EXCERPTED RECORDS
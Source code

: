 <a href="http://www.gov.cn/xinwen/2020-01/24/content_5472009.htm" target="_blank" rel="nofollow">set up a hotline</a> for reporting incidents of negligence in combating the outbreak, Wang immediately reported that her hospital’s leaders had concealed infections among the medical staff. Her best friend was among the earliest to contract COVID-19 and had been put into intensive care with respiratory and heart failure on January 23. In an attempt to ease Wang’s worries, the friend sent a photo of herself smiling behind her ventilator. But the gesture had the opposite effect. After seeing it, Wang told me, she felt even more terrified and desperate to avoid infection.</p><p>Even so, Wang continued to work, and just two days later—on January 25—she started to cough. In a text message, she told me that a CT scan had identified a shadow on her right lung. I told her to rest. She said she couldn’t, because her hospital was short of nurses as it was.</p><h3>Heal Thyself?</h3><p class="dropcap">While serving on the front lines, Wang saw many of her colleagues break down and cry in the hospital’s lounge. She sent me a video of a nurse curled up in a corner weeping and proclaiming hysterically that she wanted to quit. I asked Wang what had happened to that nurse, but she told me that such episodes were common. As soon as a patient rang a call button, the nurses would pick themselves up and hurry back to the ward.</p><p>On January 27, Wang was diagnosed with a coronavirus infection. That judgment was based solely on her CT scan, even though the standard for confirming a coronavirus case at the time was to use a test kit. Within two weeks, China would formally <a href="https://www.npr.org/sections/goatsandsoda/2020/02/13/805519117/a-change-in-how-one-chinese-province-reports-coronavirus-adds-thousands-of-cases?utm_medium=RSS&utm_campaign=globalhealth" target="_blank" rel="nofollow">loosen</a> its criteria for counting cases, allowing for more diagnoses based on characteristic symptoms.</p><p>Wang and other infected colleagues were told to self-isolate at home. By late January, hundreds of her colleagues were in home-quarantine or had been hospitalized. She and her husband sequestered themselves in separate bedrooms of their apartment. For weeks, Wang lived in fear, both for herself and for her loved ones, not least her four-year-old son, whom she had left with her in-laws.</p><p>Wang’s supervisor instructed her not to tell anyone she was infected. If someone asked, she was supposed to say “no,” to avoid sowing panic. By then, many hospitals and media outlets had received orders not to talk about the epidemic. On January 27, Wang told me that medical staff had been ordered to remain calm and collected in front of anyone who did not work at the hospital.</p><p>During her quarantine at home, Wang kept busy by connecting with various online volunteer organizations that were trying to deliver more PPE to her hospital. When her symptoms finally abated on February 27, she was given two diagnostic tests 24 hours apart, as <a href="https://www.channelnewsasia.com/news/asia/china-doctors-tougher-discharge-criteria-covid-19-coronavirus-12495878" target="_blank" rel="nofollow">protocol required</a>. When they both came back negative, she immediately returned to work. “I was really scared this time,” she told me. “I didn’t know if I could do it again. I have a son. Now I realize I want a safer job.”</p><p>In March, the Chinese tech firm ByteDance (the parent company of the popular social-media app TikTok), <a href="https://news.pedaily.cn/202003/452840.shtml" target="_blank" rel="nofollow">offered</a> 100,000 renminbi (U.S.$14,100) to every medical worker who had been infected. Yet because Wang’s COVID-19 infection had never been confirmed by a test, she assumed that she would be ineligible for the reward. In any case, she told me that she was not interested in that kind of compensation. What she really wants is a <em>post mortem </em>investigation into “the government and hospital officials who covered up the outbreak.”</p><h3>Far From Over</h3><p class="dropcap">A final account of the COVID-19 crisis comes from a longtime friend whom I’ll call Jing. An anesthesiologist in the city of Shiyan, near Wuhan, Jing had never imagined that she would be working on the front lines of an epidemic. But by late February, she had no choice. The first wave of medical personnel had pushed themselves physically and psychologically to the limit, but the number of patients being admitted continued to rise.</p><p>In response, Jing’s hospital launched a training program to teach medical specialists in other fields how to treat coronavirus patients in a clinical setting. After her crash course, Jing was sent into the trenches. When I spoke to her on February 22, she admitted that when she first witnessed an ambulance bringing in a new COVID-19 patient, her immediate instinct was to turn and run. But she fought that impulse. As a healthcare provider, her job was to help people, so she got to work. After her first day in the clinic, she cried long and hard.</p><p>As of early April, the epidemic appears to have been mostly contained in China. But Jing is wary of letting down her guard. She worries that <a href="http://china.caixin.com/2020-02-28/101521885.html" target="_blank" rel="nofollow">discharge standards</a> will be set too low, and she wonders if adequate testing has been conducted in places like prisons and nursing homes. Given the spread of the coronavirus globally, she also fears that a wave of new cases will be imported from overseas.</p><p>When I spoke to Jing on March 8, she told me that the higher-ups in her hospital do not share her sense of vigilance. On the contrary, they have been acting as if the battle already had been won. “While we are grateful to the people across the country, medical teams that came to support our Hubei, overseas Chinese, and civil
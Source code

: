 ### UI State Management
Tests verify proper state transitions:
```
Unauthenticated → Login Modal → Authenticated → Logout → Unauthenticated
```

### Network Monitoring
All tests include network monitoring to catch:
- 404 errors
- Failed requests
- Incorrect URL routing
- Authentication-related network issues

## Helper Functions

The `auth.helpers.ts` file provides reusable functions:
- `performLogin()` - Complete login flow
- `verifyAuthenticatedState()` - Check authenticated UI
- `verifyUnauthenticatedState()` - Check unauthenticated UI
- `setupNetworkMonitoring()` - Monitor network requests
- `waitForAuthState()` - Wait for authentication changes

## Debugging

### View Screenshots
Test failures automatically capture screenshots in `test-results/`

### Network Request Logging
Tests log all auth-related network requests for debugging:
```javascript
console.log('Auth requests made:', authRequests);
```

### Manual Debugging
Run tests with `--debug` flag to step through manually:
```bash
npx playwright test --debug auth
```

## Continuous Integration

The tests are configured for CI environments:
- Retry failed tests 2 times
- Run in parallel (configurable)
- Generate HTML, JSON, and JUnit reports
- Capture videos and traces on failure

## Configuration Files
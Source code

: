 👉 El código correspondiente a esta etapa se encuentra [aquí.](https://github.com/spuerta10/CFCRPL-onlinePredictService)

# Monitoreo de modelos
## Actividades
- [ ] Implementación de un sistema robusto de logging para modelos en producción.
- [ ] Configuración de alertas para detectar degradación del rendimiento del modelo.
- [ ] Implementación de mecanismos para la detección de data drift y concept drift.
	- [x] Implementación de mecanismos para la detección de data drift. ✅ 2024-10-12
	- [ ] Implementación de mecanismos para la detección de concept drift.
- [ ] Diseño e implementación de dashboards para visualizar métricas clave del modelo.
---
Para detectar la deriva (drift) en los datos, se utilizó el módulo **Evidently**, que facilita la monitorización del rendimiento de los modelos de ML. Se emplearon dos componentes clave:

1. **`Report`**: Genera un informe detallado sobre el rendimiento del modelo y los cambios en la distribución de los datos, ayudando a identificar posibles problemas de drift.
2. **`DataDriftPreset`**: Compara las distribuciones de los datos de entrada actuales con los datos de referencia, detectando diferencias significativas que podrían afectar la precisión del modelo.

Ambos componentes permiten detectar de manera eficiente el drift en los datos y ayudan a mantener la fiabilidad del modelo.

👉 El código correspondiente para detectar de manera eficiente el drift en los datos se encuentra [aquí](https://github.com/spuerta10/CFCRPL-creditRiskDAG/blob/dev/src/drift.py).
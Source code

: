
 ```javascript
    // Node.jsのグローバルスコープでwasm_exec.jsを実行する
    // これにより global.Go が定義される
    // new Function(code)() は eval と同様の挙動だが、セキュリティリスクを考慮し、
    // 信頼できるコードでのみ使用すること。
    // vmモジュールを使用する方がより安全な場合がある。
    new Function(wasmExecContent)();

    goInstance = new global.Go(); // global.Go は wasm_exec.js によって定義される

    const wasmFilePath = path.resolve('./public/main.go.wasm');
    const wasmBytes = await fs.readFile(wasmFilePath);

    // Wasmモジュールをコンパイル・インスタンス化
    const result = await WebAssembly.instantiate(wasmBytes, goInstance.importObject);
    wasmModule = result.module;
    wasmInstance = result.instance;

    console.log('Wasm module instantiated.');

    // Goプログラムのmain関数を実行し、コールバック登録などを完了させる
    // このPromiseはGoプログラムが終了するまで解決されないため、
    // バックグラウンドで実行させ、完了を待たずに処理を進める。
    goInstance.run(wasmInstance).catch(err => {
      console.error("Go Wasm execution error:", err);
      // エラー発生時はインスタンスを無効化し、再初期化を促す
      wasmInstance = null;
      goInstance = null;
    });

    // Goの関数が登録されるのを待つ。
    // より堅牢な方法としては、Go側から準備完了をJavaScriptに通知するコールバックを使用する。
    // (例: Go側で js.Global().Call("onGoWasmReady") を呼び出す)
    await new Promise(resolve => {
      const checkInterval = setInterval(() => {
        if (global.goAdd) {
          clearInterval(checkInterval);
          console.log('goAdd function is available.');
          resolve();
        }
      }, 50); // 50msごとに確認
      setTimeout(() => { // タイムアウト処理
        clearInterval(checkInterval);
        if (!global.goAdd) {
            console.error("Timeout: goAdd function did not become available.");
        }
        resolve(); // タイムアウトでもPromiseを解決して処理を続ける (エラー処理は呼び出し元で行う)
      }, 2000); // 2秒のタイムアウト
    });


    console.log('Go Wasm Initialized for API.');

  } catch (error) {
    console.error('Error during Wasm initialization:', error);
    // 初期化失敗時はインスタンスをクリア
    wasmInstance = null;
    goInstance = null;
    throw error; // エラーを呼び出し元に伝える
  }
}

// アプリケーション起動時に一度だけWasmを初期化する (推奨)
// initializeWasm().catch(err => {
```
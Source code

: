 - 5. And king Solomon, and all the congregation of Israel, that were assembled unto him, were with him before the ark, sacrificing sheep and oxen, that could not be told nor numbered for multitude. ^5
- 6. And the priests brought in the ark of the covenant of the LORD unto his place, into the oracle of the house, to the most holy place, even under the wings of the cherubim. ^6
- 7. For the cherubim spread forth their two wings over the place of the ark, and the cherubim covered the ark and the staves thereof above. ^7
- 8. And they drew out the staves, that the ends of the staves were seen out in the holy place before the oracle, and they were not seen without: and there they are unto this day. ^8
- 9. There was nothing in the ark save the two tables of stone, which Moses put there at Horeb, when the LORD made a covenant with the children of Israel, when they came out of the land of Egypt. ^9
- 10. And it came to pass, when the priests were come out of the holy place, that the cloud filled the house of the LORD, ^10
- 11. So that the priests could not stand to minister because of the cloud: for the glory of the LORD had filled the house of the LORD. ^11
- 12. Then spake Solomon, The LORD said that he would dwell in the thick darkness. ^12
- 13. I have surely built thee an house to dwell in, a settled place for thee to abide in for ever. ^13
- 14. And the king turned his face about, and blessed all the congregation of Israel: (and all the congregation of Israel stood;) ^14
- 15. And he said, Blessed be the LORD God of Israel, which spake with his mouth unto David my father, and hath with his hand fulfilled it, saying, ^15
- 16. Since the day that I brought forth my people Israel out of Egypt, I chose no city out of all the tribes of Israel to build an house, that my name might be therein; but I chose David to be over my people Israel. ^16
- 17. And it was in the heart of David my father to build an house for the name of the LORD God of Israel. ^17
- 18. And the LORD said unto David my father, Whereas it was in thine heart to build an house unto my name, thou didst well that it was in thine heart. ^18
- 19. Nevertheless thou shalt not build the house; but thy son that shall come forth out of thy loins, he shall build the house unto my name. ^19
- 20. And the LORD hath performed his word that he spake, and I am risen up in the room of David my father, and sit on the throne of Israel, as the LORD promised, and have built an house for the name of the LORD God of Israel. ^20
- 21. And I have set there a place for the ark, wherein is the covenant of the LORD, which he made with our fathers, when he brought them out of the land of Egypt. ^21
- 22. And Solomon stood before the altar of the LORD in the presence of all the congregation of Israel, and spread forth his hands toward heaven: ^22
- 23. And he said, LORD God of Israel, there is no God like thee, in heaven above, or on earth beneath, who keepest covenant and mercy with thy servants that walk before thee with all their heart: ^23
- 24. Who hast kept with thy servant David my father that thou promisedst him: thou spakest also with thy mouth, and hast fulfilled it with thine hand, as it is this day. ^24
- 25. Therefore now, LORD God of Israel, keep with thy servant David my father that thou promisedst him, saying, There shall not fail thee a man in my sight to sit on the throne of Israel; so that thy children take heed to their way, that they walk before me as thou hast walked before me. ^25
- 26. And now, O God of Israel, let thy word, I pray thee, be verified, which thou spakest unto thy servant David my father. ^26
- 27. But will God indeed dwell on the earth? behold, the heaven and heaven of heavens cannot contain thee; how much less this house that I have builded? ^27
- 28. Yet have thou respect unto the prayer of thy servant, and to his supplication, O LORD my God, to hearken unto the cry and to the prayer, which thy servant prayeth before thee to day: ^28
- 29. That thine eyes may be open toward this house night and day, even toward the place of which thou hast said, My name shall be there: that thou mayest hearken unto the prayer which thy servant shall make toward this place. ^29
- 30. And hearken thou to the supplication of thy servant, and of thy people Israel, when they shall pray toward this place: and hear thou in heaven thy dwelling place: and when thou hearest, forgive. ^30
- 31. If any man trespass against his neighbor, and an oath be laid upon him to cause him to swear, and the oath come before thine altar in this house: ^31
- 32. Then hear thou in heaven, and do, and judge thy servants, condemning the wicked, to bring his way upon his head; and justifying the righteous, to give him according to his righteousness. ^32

AIM OF THE TASK
Copy out, word for word, the part of the entries above that begins at the line with "- 22. And Solomon" and ends at the line with "- 27. But will", including both.

SOLUTION TO THE EXERCISE
- 22. And Solomon stood before the altar of the LORD in the presence of all the congregation of Israel, and spread forth his hands toward heaven: ^22
- 23. And he said, LORD God of Israel, there is no God like thee, in heaven above, or on earth beneath, who keepest covenant and mercy with thy servants that walk before thee with all their heart: ^23
- 24. Who hast kept with thy servant David my father that thou promisedst him: thou spakest also with thy mouth, and hast fulfilled it with thine hand, as it is this day. ^24
- 25. Therefore now, LORD God of Israel, keep with thy servant David my father that thou promisedst him, saying, There shall not fail thee a man in my sight to sit on the throne of Israel; so that thy children take heed to their way, that they walk before me as thou hast walked before me. ^25
- 26. And now, O God of Israel, let thy word, I pray thee, be verified, which thou spakest unto thy servant David my father. ^26
- 27. But will God indeed dwell on the earth? behold, the heaven and heaven of heavens cannot contain thee; how much less this house that I have builded? ^27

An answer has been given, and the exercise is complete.